== Extracted data ==

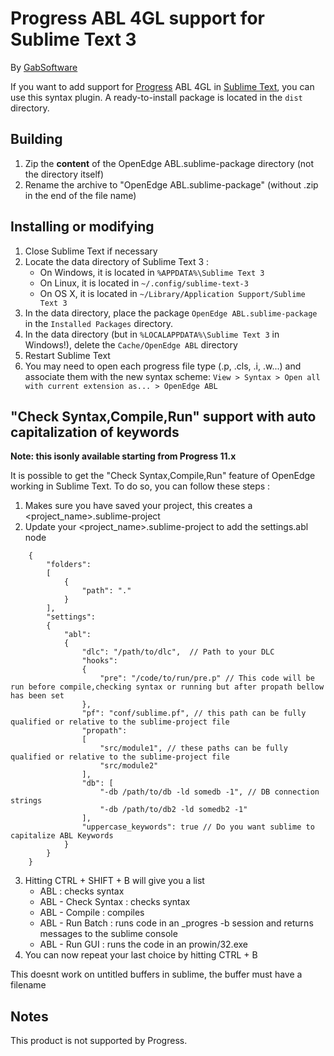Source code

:# Progress ABL 4GL support for Sublime Text 3

By [GabSoftware](http://www.gabsoftware.com/)

If you want to add support for [Progress](http://www.progress.com/) ABL 4GL in [Sublime Text](http://www.sublimetext.com/), you can use this syntax plugin.
A ready-to-install package is located in the `dist` directory.

## Building

1. Zip the **content** of the OpenEdge ABL.sublime-package directory (not the directory itself)
2. Rename the archive to "OpenEdge ABL.sublime-package" (without .zip in the end of the file name)

## Installing or modifying

1. Close Sublime Text if necessary
2. Locate the data directory of Sublime Text 3 :
   * On Windows, it is located in `%APPDATA%\Sublime Text 3`
   * On Linux, it is located in `~/.config/sublime-text-3`
   * On OS X, it is located in `~/Library/Application Support/Sublime Text 3`
3. In the data directory, place the package `OpenEdge ABL.sublime-package` in the `Installed Packages` directory.
4. In the data directory (but in `%LOCALAPPDATA%\Sublime Text 3` in Windows!), delete the `Cache/OpenEdge ABL` directory
5. Restart Sublime Text
6. You may need to open each progress file type (.p, .cls, .i, .w...) and associate them with the new syntax scheme:
   `View > Syntax > Open all with current extension as... > OpenEdge ABL`

## "Check Syntax,Compile,Run" support with auto capitalization of keywords

**Note: this isonly available starting from Progress 11.x**

It is possible to get the "Check Syntax,Compile,Run" feature of OpenEdge working in Sublime Text. To do so, you can follow these steps :

1. Makes sure you have saved your project, this creates a <project_name>.sublime-project
2. Update your <project_name>.sublime-project to add the settings.abl node
```
	{  
		"folders":  
		[  
			{  
				"path": "."  
			}  
		],  
		"settings":  
		{  
			"abl":  
			{  
				"dlc": "/path/to/dlc",  // Path to your DLC   
				"hooks":  
				{  
					"pre": "/code/to/run/pre.p" // This code will be run before compile,checking syntax or running but after propath bellow has been set  
				},  
				"pf": "conf/sublime.pf", // this path can be fully qualified or relative to the sublime-project file  
				"propath":  
				[  
					"src/module1", // these paths can be fully qualified or relative to the sublime-project file  
					"src/module2"  
				],  
				"db": [
					"-db /path/to/db -ld somedb -1", // DB connection strings
					"-db /path/to/db2 -ld somedb2 -1"
				],
				"uppercase_keywords": true // Do you want sublime to capitalize ABL Keywords  
			}  
		}  
	}
```
3. Hitting CTRL + SHIFT + B will give you a list
	- ABL                  : checks syntax
	- ABL - Check Syntax   : checks syntax
	- ABL - Compile        : compiles
	- ABL - Run Batch      : runs code in an \_progres -b session and returns messages to the sublime console
	- ABL - Run GUI        : runs the code in an prowin/32.exe
3. You can now repeat your last choice by hitting CTRL + B

This doesnt work on untitled buffers in sublime, the buffer must have a filename

## Notes

This product is not supported by Progress.
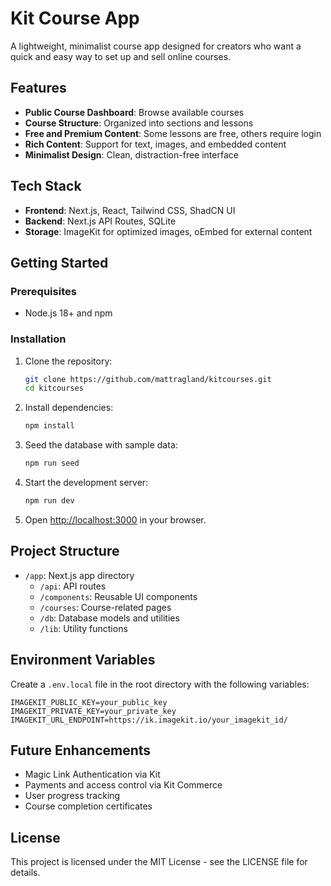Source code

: # Kit Course App

A lightweight, minimalist course app designed for creators who want a quick and easy way to set up and sell online courses.

## Features

- **Public Course Dashboard**: Browse available courses
- **Course Structure**: Organized into sections and lessons
- **Free and Premium Content**: Some lessons are free, others require login
- **Rich Content**: Support for text, images, and embedded content
- **Minimalist Design**: Clean, distraction-free interface

## Tech Stack

- **Frontend**: Next.js, React, Tailwind CSS, ShadCN UI
- **Backend**: Next.js API Routes, SQLite
- **Storage**: ImageKit for optimized images, oEmbed for external content

## Getting Started

### Prerequisites

- Node.js 18+ and npm

### Installation

1. Clone the repository:
   ```bash
   git clone https://github.com/mattragland/kitcourses.git
   cd kitcourses
   ```

2. Install dependencies:
   ```bash
   npm install
   ```

3. Seed the database with sample data:
   ```bash
   npm run seed
   ```

4. Start the development server:
   ```bash
   npm run dev
   ```

5. Open [http://localhost:3000](http://localhost:3000) in your browser.

## Project Structure

- `/app`: Next.js app directory
  - `/api`: API routes
  - `/components`: Reusable UI components
  - `/courses`: Course-related pages
  - `/db`: Database models and utilities
  - `/lib`: Utility functions

## Environment Variables

Create a `.env.local` file in the root directory with the following variables:

```
IMAGEKIT_PUBLIC_KEY=your_public_key
IMAGEKIT_PRIVATE_KEY=your_private_key
IMAGEKIT_URL_ENDPOINT=https://ik.imagekit.io/your_imagekit_id/
```

## Future Enhancements

- Magic Link Authentication via Kit
- Payments and access control via Kit Commerce
- User progress tracking
- Course completion certificates

## License

This project is licensed under the MIT License - see the LICENSE file for details.
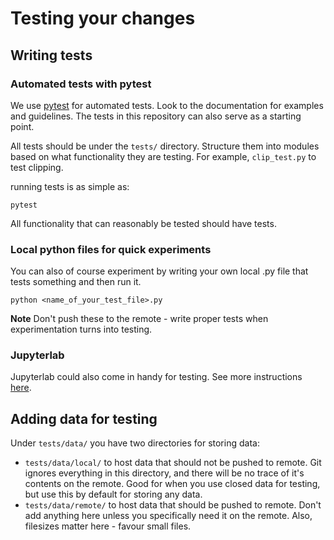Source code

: # Testing your changes
## Writing tests
### Automated tests with pytest
We use [pytest](https://docs.pytest.org/) for automated tests. Look to the documentation for examples and guidelines. The tests in this repository can also serve as a starting point.

All tests should be under the `tests/` directory. Structure them into modules based on what functionality they are testing. For example, `clip_test.py` to test clipping.

running tests is as simple as:

```console
pytest
```

All functionality that can reasonably be tested should have tests.

### Local python files for quick experiments
You can also of course experiment by writing your own local .py file that tests something and then run it.

```console
python <name_of_your_test_file>.py
```

**Note** Don't push these to the remote - write proper tests when experimentation turns into testing.

### Jupyterlab
Jupyterlab could also come in handy for testing. See more instructions [here](./using_jupyterlab.md).

## Adding data for testing
Under `tests/data/` you have two directories for storing data:
- `tests/data/local/` to host data that should not be pushed to remote. Git ignores everything in this directory, and there will be no trace of it's contents on the remote. Good for when you use closed data for testing, but use this by default for storing any data.
- `tests/data/remote/` to host data that should be pushed to remote. Don't add anything here unless you specifically need it on the remote. Also, filesizes matter here - favour small files.
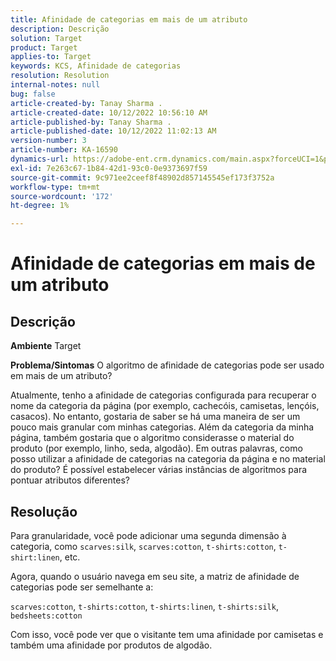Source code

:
 ```yaml
---
title: Afinidade de categorias em mais de um atributo
description: Descrição
solution: Target
product: Target
applies-to: Target
keywords: KCS, Afinidade de categorias
resolution: Resolution
internal-notes: null
bug: false
article-created-by: Tanay Sharma .
article-created-date: 10/12/2022 10:56:10 AM
article-published-by: Tanay Sharma .
article-published-date: 10/12/2022 11:02:13 AM
version-number: 3
article-number: KA-16590
dynamics-url: https://adobe-ent.crm.dynamics.com/main.aspx?forceUCI=1&pagetype=entityrecord&etn=knowledgearticle&id=3df49f79-1c4a-ed11-bba2-0022480868ff
exl-id: 7e263c67-1b84-42d1-93c0-0e9373697f59
source-git-commit: 9c971ee2ceef8f48902d857145545ef173f3752a
workflow-type: tm+mt
source-wordcount: '172'
ht-degree: 1%

---
```


# Afinidade de categorias em mais de um atributo

## Descrição

<b>Ambiente</b>
Target


<b>Problema/Sintomas</b>
O algoritmo de afinidade de categorias pode ser usado em mais de um atributo?

Atualmente, tenho a afinidade de categorias configurada para recuperar o nome da categoria da página (por exemplo, cachecóis, camisetas, lençóis, casacos). No entanto, gostaria de saber se há uma maneira de ser um pouco mais granular com minhas categorias. Além da categoria da minha página, também gostaria que o algoritmo considerasse o material do produto (por exemplo, linho, seda, algodão). Em outras palavras, como posso utilizar a afinidade de categorias na categoria da página e no material do produto? É possível estabelecer várias instâncias de algoritmos para pontuar atributos diferentes?


## Resolução


Para granularidade, você pode adicionar uma segunda dimensão à categoria, como `scarves:silk`, `scarves:cotton`, `t-shirts:cotton`, `t-shirt:linen`, etc.

Agora, quando o usuário navega em seu site, a matriz de afinidade de categorias pode ser semelhante a:

`scarves:cotton`, `t-shirts:cotton`, `t-shirts:linen`, `t-shirts:silk`, `bedsheets:cotton`

Com isso, você pode ver que o visitante tem uma afinidade por camisetas e também uma afinidade por produtos de algodão.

===

Problem: What to print is the stretch of entries from the line with "- Payments and" up to and including the line with "### Local python files for quick experiments". Please print it exactly and leave out the pictures.

Written reply:
- Payments and access control via Kit Commerce
- User progress tracking
- Course completion certificates

## License

This project is licensed under the MIT License - see the LICENSE file for details.
Source code

: # Testing your changes
## Writing tests
### Automated tests with pytest
We use [pytest](https://docs.pytest.org/) for automated tests. Look to the documentation for examples and guidelines. The tests in this repository can also serve as a starting point.

All tests should be under the `tests/` directory. Structure them into modules based on what functionality they are testing. For example, `clip_test.py` to test clipping.

running tests is as simple as:

```console
pytest
```

All functionality that can reasonably be tested should have tests.

### Local python files for quick experiments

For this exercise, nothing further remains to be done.